### Assignment
Return the listing in full. Keep every word as it stands.

- - -

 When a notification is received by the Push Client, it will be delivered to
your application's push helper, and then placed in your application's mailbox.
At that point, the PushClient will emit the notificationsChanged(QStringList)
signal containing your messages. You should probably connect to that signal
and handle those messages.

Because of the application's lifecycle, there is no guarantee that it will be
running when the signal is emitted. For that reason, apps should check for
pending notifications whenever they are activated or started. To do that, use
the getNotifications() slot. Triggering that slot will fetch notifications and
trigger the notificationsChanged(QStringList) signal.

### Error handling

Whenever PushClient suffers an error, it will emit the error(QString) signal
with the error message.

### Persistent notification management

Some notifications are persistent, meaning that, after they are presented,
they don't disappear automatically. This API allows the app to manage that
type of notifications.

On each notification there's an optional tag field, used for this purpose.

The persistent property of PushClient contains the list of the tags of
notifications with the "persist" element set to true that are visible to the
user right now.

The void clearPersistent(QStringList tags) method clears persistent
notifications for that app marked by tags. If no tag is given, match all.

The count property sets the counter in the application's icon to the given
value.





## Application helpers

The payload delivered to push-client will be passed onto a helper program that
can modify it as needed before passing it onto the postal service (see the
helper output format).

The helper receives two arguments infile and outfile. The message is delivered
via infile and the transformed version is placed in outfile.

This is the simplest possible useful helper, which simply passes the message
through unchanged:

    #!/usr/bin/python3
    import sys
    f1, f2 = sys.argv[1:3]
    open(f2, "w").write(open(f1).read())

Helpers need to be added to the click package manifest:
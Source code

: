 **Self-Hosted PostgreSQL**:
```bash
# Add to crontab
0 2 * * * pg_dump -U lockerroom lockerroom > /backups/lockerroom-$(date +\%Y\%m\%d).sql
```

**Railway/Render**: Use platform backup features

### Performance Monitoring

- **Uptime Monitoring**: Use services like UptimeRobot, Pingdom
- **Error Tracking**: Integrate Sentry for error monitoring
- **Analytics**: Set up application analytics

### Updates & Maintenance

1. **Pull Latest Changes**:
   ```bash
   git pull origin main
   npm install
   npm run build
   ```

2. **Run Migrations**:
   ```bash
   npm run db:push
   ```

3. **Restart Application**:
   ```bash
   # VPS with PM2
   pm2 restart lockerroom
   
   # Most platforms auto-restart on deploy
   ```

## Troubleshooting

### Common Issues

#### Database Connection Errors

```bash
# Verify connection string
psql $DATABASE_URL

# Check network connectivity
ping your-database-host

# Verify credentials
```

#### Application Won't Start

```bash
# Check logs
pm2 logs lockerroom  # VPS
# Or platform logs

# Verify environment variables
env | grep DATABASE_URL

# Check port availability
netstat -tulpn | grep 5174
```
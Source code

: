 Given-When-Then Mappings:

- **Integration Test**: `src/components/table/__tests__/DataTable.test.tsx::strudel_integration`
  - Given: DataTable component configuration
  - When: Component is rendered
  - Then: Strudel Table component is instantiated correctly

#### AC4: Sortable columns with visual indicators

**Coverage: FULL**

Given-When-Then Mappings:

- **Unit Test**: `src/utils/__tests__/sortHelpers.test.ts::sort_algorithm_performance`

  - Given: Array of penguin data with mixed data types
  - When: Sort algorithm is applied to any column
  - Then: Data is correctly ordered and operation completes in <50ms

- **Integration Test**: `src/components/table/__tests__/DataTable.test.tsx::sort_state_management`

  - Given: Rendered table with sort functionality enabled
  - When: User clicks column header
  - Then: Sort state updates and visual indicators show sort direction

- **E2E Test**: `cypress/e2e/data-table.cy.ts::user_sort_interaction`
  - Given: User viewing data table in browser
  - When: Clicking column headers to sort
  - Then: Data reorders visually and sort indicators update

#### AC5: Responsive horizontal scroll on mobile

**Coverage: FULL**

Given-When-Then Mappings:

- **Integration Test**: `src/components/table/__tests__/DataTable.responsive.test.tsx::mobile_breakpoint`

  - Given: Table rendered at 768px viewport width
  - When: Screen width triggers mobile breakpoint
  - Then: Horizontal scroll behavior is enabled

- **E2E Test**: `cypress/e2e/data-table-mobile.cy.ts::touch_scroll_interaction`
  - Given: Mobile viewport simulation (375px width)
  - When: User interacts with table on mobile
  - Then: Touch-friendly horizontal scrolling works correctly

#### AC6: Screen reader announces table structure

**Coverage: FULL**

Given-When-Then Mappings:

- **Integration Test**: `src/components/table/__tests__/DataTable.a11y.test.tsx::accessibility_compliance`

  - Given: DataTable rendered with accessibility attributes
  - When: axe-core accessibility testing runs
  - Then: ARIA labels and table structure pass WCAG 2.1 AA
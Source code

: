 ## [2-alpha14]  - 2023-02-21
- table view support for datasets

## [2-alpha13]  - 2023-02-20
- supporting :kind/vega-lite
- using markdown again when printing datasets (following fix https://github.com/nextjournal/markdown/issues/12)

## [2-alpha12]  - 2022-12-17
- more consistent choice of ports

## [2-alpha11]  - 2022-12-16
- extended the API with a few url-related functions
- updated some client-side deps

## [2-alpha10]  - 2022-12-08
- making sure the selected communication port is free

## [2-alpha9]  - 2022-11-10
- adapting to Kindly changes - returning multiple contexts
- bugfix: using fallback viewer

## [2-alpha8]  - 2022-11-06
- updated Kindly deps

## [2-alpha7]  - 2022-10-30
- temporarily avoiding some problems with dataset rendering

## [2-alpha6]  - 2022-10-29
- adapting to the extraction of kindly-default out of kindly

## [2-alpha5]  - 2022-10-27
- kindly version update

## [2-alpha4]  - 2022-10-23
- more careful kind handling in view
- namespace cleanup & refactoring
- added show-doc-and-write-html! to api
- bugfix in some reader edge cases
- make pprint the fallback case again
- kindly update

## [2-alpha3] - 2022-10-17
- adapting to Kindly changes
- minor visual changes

- - -

### Solution below
 When a notification is received by the Push Client, it will be delivered to
your application's push helper, and then placed in your application's mailbox.
At that point, the PushClient will emit the notificationsChanged(QStringList)
signal containing your messages. You should probably connect to that signal
and handle those messages.

Because of the application's lifecycle, there is no guarantee that it will be
running when the signal is emitted. For that reason, apps should check for
pending notifications whenever they are activated or started. To do that, use
the getNotifications() slot. Triggering that slot will fetch notifications and
trigger the notificationsChanged(QStringList) signal.

### Error handling

Whenever PushClient suffers an error, it will emit the error(QString) signal
with the error message.

### Persistent notification management

Some notifications are persistent, meaning that, after they are presented,
they don't disappear automatically. This API allows the app to manage that
type of notifications.

On each notification there's an optional tag field, used for this purpose.

The persistent property of PushClient contains the list of the tags of
notifications with the "persist" element set to true that are visible to the
user right now.

The void clearPersistent(QStringList tags) method clears persistent
notifications for that app marked by tags. If no tag is given, match all.

The count property sets the counter in the application's icon to the given
value.





## Application helpers

The payload delivered to push-client will be passed onto a helper program that
can modify it as needed before passing it onto the postal service (see the
helper output format).

The helper receives two arguments infile and outfile. The message is delivered
via infile and the transformed version is placed in outfile.

This is the simplest possible useful helper, which simply passes the message
through unchanged:

    #!/usr/bin/python3
    import sys
    f1, f2 = sys.argv[1:3]
    open(f2, "w").write(open(f1).read())

Helpers need to be added to the click package manifest:
Source code

: **Self-Hosted PostgreSQL**:
```bash
# Add to crontab
0 2 * * * pg_dump -U lockerroom lockerroom > /backups/lockerroom-$(date +\%Y\%m\%d).sql
```

**Railway/Render**: Use platform backup features

### Performance Monitoring

- **Uptime Monitoring**: Use services like UptimeRobot, Pingdom
- **Error Tracking**: Integrate Sentry for error monitoring
- **Analytics**: Set up application analytics

### Updates & Maintenance

1. **Pull Latest Changes**:
   ```bash
   git pull origin main
   npm install
   npm run build
   ```

2. **Run Migrations**:
   ```bash
   npm run db:push
   ```

3. **Restart Application**:
   ```bash
   # VPS with PM2
   pm2 restart lockerroom
   
   # Most platforms auto-restart on deploy
   ```

## Troubleshooting

### Common Issues

#### Database Connection Errors

```bash
# Verify connection string
psql $DATABASE_URL

# Check network connectivity
ping your-database-host

# Verify credentials
```

#### Application Won't Start

```bash
# Check logs
pm2 logs lockerroom  # VPS
# Or platform logs

# Verify environment variables
env | grep DATABASE_URL

# Check port availability
netstat -tulpn | grep 5174
```
Source code

: Given-When-Then Mappings:

- **Integration Test**: `src/components/table/__tests__/DataTable.test.tsx::strudel_integration`
  - Given: DataTable component configuration
  - When: Component is rendered
  - Then: Strudel Table component is instantiated correctly

#### AC4: Sortable columns with visual indicators

**Coverage: FULL**

Given-When-Then Mappings:

- **Unit Test**: `src/utils/__tests__/sortHelpers.test.ts::sort_algorithm_performance`

  - Given: Array of penguin data with mixed data types
  - When: Sort algorithm is applied to any column
  - Then: Data is correctly ordered and operation completes in <50ms

- **Integration Test**: `src/components/table/__tests__/DataTable.test.tsx::sort_state_management`

  - Given: Rendered table with sort functionality enabled
  - When: User clicks column header
  - Then: Sort state updates and visual indicators show sort direction

- **E2E Test**: `cypress/e2e/data-table.cy.ts::user_sort_interaction`
  - Given: User viewing data table in browser
  - When: Clicking column headers to sort
  - Then: Data reorders visually and sort indicators update

#### AC5: Responsive horizontal scroll on mobile

**Coverage: FULL**

Given-When-Then Mappings:

- **Integration Test**: `src/components/table/__tests__/DataTable.responsive.test.tsx::mobile_breakpoint`

  - Given: Table rendered at 768px viewport width
  - When: Screen width triggers mobile breakpoint
  - Then: Horizontal scroll behavior is enabled

- **E2E Test**: `cypress/e2e/data-table-mobile.cy.ts::touch_scroll_interaction`
  - Given: Mobile viewport simulation (375px width)
  - When: User interacts with table on mobile
  - Then: Touch-friendly horizontal scrolling works correctly

#### AC6: Screen reader announces table structure

**Coverage: FULL**

Given-When-Then Mappings:

- **Integration Test**: `src/components/table/__tests__/DataTable.a11y.test.tsx::accessibility_compliance`

  - Given: DataTable rendered with accessibility attributes
  - When: axe-core accessibility testing runs
  - Then: ARIA labels and table structure pass WCAG 2.1 AA
Source code

: ## [2-alpha14]  - 2023-02-21
- table view support for datasets

## [2-alpha13]  - 2023-02-20
- supporting :kind/vega-lite
- using markdown again when printing datasets (following fix https://github.com/nextjournal/markdown/issues/12)

## [2-alpha12]  - 2022-12-17
- more consistent choice of ports

## [2-alpha11]  - 2022-12-16
- extended the API with a few url-related functions
- updated some client-side deps

## [2-alpha10]  - 2022-12-08
- making sure the selected communication port is free

## [2-alpha9]  - 2022-11-10
- adapting to Kindly changes - returning multiple contexts
- bugfix: using fallback viewer

## [2-alpha8]  - 2022-11-06
- updated Kindly deps

## [2-alpha7]  - 2022-10-30
- temporarily avoiding some problems with dataset rendering

## [2-alpha6]  - 2022-10-29
- adapting to the extraction of kindly-default out of kindly

## [2-alpha5]  - 2022-10-27
- kindly version update

## [2-alpha4]  - 2022-10-23
- more careful kind handling in view
- namespace cleanup & refactoring
- added show-doc-and-write-html! to api
- bugfix in some reader edge cases
- make pprint the fallback case again
- kindly update

## [2-alpha3] - 2022-10-17
- adapting to Kindly changes
- minor visual changes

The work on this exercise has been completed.